You can’t use numpy functions in PyMC models. In some cases it works, but it’s a happy accident. The computational backend for PyMC is pytensor – see here for some discussion on how it all works. You should replace everything in your model with, for example, pt.linalg.inv.

Specifically, you are getting an error because you are passing a symbolic tensor (a PyMC variable) to numpy, which is expecting an array of numbers to compute on.

You will encounter some other challenges porting this code over with the loop and the Element object. You will need to either refactor your code or wrap it into pytensor Op, as demonstrated here.

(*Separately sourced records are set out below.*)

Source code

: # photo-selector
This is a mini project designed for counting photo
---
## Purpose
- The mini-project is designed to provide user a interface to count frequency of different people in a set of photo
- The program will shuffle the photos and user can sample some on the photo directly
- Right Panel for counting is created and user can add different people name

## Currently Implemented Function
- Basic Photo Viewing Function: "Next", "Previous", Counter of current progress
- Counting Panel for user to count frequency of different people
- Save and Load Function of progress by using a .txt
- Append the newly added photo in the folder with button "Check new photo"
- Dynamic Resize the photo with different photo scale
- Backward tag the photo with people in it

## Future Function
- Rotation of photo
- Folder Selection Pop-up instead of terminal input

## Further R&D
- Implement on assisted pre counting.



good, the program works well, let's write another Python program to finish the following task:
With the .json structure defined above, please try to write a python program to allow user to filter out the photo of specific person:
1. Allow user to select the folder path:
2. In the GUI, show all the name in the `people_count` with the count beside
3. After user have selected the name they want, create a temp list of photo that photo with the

Alfarisy · April 19, 2024, 1:17pm

Hi Jesse,

Thank you for the recommendation to change to pytensor and I have changed the numpy functions accordingly. I see also that numpy array can be used as the input to the PyTensor based on the basics provided as in link here.

Just wanted to validate my implementation as when I tried to do the inversion with PyTensor, it gives “IndexError: too many indices for array” during the usage of pt.nlinalg.tensorsolve. The input is one from the pt.sum (A) and one from np.ones (numpy array). Advice is appreciated, thank you in advance.

class ElementMC:
    def __init__(self, centre, node_ids, diffuse, max_ids, ident):
        self.centre = centre
        self.glob_ids = node_ids
        self.g_id = ident
        self.diffusivity = diffuse
        self.max_id = max_ids

    def stiffness(self):
        if self.glob_ids == [self.max_id-1]:
            return np.array([[1/nx*area*Ey, -1/nx*area*Ey], [-1/nx*area*Ey, 2/nx*area*Ey]])
        else:
            return np.array([[1/nx*area*Ey, -1/nx*area*Ey], [-1/nx*area*Ey, 1/nx*area*Ey]])

    def giveProjection(self):
        n_dofs = self.max_id + 1  # Use self.max_id
        matR = np.zeros((n_dofs, 2))
        matR[self.glob_ids, 0] = 1.
        matR[self.g_id, 1] = 1.
        
        return matR

    def giveLocalStiffness(self):
        return self.diffusivity * self.stiffness()

    def giveGlobalStiffness(self):
        R = self.giveProjection()
        loc_stiff = self.giveLocalStiffness()
        global_stiffness = pt.nlinalg.matrix_dot(pt.nlinalg.matrix_dot(R, loc_stiff), R.T)
        return global_stiffness

#Define BC
BC = np.ones((len(x_c)-1))

# Define FEpyMCsoln function
def FEpyMCsoln(theta, x_c, BC):
    a0, a1, a2 = theta
    mean = a0 + a1 * np.sin(np.pi * x) + a2 * np.sin(2 * np.pi * x)
    global_stiffness_results = []

    # Assuming Element class and giveGlobalStiffness function are defined elsewhere
    for j in range(len(x_c)):
        element = ElementMC(centre=x_c[j], node_ids=[j], diffuse=mean[j], max_ids=len(x_c), ident=[j+1])
        global_stiffness = element.giveGlobalStiffness()
        global_stiffness_results.append(global_stiffness)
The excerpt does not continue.